Migrants rely on their lawyers, asking them to find a solution that would allow them to stay. “They come to my office every day,” said Gaetano Pasqualino, a lawyer from Palermo. “They are literally terrified. The majority come from the Maghreb and are considered economic migrants and are therefore less certain of obtaining refugee status.”

With negotiations to form a government expected to last weeks or even months, the Italian right is not likely to be legislating any time soon. Some experts say there is another obstacle to a crackdown on migrants: a lack of money. Deportations have already cost Italian taxpayers millions of euros.

“In fact, neither Italy nor Europe have the economic and political force to send migrants home,” said Alberto Biondo, a member of Borderline Sicily, an association that works to defend the rights of migrants.

The legality of of deportations would also be questioned, he said, as “the necessary bilateral political agreements with the countries of origin of the migrants would be lacking”.

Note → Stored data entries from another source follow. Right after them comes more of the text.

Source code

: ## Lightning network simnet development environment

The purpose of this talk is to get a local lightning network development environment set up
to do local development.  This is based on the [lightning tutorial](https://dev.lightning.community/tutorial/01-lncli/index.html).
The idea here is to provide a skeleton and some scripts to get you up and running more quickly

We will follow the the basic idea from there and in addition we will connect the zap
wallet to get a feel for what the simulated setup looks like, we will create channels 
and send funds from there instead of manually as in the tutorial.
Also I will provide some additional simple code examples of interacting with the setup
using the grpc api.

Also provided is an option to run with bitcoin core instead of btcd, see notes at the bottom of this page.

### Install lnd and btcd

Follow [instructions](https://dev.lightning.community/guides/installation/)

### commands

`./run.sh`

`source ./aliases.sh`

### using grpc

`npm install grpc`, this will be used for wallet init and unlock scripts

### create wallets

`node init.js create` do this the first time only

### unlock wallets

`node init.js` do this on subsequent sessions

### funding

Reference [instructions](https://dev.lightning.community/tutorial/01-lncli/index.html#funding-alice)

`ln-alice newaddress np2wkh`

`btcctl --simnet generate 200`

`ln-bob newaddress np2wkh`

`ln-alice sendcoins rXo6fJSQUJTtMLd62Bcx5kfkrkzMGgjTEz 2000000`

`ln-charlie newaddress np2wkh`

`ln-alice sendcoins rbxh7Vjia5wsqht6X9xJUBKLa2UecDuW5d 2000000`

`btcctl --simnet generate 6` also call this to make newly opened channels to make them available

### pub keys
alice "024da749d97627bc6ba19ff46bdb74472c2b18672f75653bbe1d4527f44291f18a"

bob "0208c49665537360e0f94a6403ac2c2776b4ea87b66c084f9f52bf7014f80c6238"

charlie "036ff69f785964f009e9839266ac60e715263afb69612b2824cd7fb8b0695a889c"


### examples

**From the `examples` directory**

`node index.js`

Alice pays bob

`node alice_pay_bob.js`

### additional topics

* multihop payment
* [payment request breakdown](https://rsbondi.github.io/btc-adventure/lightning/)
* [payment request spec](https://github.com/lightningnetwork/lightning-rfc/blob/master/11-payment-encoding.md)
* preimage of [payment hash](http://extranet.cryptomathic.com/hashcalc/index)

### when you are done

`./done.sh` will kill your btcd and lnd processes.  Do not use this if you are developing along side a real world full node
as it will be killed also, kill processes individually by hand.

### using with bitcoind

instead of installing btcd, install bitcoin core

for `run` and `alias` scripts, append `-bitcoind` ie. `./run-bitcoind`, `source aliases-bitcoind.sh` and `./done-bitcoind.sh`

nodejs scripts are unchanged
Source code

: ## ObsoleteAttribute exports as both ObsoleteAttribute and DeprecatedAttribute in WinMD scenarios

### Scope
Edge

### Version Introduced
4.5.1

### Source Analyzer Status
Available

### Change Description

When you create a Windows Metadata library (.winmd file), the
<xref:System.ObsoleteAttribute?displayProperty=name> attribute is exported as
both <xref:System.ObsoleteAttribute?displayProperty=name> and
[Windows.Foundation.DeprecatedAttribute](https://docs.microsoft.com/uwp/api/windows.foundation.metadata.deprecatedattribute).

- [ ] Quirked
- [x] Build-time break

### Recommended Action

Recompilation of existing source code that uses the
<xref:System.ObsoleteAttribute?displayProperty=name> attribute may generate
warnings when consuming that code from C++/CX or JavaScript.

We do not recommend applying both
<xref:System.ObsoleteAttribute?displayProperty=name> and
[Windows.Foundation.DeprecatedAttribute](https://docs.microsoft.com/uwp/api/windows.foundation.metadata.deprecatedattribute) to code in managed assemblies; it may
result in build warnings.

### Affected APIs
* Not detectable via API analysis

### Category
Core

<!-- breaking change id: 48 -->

Last week Gabriella Nobile, the adoptive mother of two African children, wrote an open letter addressed to Matteo Salvini, leader of the League, saying her seven-year-old daughter had burst into tears when she heard of the rightwing party’s plans for deportations. The League, formerly the Northern League, took 18% of the vote on Sunday.

“I think it’s a clear demonstration of how this country, thanks to people like you, Salvini, is slowly slipping into the abyss,” she wrote.

Zak, the Gambian refugee, said: “I understand the suffering of this woman because I understand her children’s fears. Now, when they see migrants or black men, people seem scared. They do not know that I am the one who does not sleep at night. They do not understand that the only one to be terrified right now, in Italy, is me.”